Information
- Authors:
- Martyn Williams (martyn_williams)
- Natalia Slavney (@nslavney)
- Source
Executeive Summary
Digital technology is progressively entering into different facets of life in the Democratic People’s Republic of Korea (DPRK or North Korea) and reshaping the landscape of its society, especially in Pyongyang. Smartphones can now facilitate electronic payments; set-top boxes offer additional TV and streaming options; cameras keep watch on traffic in major cities; and electronic cards provide access to transportation.
However, this digital transformation comes at a price: as these technologies continue to roll out, the digital footprint for North Korean citizens becomes larger, and the North Korean state’s ability to gain a deeper insight into people’s lives grows.
North Koreans are already among the most tightly controlled and surveilled people in the world. The state makes numerous demands on their work and free time, limits their ability to move freely within their own country, dictates the media they can consume and restricts their freedom of speech. Citizens are constantly at risk of random or targeted inspections that can involve a complete search of their home or their person.
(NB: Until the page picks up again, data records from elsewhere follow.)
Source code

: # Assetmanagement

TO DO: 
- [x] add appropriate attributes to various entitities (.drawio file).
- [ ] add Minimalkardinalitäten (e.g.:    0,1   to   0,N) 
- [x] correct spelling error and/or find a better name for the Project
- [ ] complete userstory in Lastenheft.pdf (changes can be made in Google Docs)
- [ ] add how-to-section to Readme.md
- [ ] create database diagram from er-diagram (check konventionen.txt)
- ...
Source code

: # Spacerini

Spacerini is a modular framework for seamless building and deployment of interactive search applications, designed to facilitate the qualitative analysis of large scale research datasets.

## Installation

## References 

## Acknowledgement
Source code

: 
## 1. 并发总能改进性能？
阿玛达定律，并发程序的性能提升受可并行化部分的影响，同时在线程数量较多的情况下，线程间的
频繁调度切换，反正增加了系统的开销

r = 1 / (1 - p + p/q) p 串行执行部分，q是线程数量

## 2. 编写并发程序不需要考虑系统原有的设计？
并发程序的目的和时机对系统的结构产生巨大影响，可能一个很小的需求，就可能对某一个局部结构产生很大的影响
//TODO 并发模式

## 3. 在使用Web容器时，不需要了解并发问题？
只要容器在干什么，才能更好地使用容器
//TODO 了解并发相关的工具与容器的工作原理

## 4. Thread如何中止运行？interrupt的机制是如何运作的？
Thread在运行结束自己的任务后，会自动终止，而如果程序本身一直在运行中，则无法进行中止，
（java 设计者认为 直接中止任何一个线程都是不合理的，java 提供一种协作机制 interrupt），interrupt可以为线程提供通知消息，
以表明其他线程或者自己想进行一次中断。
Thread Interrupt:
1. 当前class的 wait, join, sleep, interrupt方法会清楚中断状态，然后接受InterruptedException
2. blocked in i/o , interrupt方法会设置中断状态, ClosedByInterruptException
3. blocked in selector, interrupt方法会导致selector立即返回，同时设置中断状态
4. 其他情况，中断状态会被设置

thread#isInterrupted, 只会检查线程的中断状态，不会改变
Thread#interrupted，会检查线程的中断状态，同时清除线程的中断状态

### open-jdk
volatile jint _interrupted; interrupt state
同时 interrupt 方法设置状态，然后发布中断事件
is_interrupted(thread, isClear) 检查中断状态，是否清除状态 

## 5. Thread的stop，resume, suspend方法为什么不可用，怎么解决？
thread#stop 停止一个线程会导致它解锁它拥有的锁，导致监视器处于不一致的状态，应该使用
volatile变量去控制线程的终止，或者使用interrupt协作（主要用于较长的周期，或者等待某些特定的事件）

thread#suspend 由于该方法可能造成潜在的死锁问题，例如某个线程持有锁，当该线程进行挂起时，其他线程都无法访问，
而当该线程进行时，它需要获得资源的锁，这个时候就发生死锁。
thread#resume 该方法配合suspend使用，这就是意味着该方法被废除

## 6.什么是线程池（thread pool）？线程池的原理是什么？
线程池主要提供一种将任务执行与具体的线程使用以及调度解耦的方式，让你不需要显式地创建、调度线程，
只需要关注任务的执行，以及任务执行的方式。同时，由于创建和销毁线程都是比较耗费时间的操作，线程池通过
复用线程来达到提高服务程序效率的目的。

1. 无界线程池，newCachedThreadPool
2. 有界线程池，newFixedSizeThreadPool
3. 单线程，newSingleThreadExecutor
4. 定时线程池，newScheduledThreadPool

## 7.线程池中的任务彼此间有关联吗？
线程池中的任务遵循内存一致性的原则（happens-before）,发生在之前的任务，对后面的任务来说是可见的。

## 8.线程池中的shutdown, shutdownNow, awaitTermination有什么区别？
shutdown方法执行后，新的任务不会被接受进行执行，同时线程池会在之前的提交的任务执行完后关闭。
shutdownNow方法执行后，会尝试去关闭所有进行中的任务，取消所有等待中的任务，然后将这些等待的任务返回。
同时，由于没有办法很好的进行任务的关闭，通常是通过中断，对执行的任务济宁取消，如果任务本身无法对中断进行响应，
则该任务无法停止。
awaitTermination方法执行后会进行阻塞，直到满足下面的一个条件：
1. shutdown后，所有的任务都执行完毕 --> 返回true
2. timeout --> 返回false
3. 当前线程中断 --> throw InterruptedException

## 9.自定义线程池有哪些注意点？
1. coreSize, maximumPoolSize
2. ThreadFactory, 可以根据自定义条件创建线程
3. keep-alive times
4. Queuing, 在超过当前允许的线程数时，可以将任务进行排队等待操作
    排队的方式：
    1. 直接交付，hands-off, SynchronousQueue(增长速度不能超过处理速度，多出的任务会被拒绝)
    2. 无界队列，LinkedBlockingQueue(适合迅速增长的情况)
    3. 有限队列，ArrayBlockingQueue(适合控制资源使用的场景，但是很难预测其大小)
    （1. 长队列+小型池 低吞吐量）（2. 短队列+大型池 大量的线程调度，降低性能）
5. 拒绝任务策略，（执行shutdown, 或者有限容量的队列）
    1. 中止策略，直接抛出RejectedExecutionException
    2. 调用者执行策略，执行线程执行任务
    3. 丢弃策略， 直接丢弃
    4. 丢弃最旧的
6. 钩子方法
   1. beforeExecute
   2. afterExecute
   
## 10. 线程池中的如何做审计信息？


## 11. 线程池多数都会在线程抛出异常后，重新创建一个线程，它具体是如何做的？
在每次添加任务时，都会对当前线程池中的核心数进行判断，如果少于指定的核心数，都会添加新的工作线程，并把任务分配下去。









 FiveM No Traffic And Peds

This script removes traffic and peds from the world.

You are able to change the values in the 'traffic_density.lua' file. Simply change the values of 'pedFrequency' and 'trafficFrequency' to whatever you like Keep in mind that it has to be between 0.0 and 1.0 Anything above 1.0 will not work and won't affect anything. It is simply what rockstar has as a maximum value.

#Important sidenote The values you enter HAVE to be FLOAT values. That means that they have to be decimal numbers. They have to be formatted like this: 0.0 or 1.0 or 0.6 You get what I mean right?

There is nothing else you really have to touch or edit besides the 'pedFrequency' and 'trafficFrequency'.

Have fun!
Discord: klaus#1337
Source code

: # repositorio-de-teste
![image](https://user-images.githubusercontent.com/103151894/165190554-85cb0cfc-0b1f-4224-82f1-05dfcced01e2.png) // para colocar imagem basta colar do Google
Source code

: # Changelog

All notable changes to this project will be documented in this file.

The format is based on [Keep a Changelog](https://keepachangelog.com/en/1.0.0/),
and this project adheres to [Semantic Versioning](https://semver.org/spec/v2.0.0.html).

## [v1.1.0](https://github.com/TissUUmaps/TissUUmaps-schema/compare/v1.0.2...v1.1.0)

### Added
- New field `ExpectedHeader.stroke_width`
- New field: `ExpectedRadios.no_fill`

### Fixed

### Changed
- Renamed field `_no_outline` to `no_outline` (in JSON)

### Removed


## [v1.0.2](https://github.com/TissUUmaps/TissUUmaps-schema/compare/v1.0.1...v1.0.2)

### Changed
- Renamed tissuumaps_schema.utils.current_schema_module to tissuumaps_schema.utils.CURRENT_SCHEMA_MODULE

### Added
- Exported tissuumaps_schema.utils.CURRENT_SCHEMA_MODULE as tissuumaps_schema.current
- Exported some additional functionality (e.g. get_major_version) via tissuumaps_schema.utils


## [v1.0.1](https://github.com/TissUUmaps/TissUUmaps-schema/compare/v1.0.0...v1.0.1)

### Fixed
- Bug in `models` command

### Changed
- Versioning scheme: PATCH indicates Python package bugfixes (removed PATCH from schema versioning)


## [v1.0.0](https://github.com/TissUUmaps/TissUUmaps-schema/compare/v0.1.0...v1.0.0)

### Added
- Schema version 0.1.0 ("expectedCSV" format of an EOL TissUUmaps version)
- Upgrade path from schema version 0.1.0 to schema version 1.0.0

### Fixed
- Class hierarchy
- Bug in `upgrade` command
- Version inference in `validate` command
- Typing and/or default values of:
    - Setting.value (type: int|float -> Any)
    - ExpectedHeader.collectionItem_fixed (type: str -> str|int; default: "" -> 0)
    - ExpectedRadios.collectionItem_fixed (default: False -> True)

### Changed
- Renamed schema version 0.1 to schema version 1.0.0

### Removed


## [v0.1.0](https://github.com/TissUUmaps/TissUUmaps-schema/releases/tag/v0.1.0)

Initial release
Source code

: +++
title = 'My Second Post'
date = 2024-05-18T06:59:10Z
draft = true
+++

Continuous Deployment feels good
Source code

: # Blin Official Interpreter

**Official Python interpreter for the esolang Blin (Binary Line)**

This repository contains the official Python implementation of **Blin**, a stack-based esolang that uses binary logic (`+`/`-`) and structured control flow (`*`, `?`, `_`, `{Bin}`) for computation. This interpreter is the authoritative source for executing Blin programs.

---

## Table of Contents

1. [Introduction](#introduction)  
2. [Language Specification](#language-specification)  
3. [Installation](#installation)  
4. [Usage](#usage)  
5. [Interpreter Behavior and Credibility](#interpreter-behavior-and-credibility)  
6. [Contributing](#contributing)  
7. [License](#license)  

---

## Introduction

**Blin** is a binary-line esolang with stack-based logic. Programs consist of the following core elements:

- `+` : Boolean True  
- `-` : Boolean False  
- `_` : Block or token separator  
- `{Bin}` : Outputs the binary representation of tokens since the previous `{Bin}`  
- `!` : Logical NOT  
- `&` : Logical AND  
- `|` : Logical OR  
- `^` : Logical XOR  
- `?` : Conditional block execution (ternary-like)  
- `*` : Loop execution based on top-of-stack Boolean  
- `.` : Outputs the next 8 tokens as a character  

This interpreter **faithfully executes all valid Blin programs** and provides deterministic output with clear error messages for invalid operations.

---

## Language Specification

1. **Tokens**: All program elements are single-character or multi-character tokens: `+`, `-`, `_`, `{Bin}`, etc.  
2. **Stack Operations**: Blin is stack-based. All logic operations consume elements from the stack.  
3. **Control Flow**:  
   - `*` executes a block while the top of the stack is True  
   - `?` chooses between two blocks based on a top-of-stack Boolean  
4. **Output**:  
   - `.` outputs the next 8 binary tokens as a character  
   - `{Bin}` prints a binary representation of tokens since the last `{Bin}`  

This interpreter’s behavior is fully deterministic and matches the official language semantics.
Much of the country’s existing surveillance network relies on a massive network of human intelligence gathering. From state security agency officials and police all the way down to the workplace administrators and the inminban (인민반) leaders who keep watch on their neighborhoods, some estimates say as many as 1 in 20 North Koreans is part of the existing surveillance system.
The network is large and complex and has served the leadership and Korean Workers’ Party (KWP) for years, keeping citizens under control to the extent that any challenge to authority is almost unheard of.
However, the state is not all-seeing yet. Small spaces exist that allow North Koreans to engage in illicit business activities, consume foreign media and privately criticize the government. The state’s inability to support its citizens means that if caught, people can often offer bribes to escape serious punishment.
The continued adoption of digital technology threatens to erase many of these spaces. A combination of the heavy state control exerted by North Korea and pervasive digital surveillance, such as that carried out in China, could extinguish all but the tiniest freedoms for the North Korean people.
According to our research, North Korea is building surveillance capabilities that reach across various facets of public and private life. While the state may not yet have the capacity to fully utilize all the data it can collect, it is moving towards even greater surveillance of its citizens, enhanced by digital technology.
The move is underpinned by several decades of research into biometric technology. As we outline in the report, facial recognition is in active use in the country, and the state is building a biometric database of citizens that includes photographs and fingerprints.
Facial recognition has the potential to track people wherever they go, and digitization of fingerprints will make the use of fake identification cards difficult or impossible. New video surveillance networks along the country’s northern border could make smuggling difficult, and a road surveillance network is spreading from Pyongyang to other cities.
The wider use of surveillance is not just trained on citizens, but also on the security services themselves—an apparent attempt to make the acceptance of bribes more difficult.
The danger these new technologies pose to the populous is exaggerated in North Korea because, in the absence of a watchdog media, many of its citizens lack a complete understanding of their digital footprint and the ways it could be used against them.
In this report, we look at the North Korean state’s steps further into the digital world and how this is being or might be used for surveillance purposes.
To do this, we examined technology currently in use in North Korea, looked at research on surveillance technologies being undertaken at universities and state organizations, and reviewed domestic and international media coverage of technology. We also conducted interviews with 40 North Korean escapees to get a sense of surveillance when they lived in the country and surveyed 100 current North Korean residents to find out the latest situation and understand their views on digital surveillance.
In our research for this report, we did not spend a lot of time detailing digital surveillance on smartphones, as the area was comprehensively covered in our previous Project Reveal report.